Facebook rooted a harmful bug that could have left millions of its Android Messenger users at risk of being spied. The users were on the verge of losing their privacy, just through a phone call.
All an attacker had to do was to send a bug text message named ‘SdpUpdate’ on the Messenger app. The bug linked the caller with callee’s phone, which provided access to the audio before callee answered the call.

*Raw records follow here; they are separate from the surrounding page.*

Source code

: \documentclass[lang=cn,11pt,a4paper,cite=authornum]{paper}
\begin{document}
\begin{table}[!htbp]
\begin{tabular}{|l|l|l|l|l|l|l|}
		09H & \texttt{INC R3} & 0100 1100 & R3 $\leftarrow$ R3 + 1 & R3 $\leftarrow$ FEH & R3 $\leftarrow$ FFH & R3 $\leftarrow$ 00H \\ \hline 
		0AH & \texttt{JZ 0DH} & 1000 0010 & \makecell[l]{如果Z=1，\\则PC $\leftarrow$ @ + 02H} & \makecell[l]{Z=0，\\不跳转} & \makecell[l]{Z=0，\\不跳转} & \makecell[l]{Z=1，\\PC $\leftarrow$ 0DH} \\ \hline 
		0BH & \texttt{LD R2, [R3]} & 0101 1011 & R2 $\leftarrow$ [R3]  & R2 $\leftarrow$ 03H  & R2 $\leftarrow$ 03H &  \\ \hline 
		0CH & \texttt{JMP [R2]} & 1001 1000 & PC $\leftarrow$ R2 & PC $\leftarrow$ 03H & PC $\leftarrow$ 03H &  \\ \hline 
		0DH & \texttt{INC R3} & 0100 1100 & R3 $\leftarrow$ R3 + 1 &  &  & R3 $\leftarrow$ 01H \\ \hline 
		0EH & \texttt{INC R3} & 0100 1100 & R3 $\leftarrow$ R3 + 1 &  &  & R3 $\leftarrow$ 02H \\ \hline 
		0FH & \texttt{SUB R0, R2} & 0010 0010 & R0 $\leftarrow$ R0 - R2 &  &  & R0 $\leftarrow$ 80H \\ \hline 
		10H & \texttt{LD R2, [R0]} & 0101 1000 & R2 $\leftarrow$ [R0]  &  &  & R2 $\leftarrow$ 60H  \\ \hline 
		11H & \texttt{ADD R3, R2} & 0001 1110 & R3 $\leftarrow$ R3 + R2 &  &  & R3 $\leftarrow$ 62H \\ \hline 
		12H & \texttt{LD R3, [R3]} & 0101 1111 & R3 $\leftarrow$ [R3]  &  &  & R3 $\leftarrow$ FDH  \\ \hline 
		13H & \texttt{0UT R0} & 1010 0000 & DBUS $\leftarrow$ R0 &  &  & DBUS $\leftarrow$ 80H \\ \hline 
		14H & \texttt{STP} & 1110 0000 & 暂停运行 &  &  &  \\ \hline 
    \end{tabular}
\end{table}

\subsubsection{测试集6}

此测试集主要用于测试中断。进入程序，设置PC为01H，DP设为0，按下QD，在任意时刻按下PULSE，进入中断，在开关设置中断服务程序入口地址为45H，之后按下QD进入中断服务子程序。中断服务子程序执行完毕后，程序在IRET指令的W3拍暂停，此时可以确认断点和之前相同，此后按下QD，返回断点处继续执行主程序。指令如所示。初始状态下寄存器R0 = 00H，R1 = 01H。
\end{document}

This issue could have left millions of users vulnerable, and their private conversations leaked. However, Zuckerberg’s team took swift action and got it fixed on time.
On October 7, 2020, Google Project Zero’s security researcher Natalie Silvanovich first reported this security breach and identified the bug.
Natalie works on browser security, and her core focus remains on tackling security faults that can breach the user’s privacy. While mentioning the Messenger bug, she said:
“There is a message type that is not used for call set-up, SdpUpdate, that causes setLocalDescription to be called immediately.”
Natalie discovered that the bug, SdpUpdate, resided in Session Description Protocol (SDP) that is part of WebRTC. This automatically allowed the messenger protocol to access callee’s surroundings without them knowing.
Testing the bug
Natalie performed a test to reproduce the bug and dig a bit deeper into the issue. After activating a code through Python-based proof-of-concept (PoC), she successfully reproduced the glitch on Project Zero’s bug tracker.
The issue was spotted in Facebook Messenger’s Android version 2220.127.116.11.119. After drawing a simple python program and making an audio call, the attacker could access the audio of the targeted device.
In a little while, the attacker was able to hear audio from the target’s background.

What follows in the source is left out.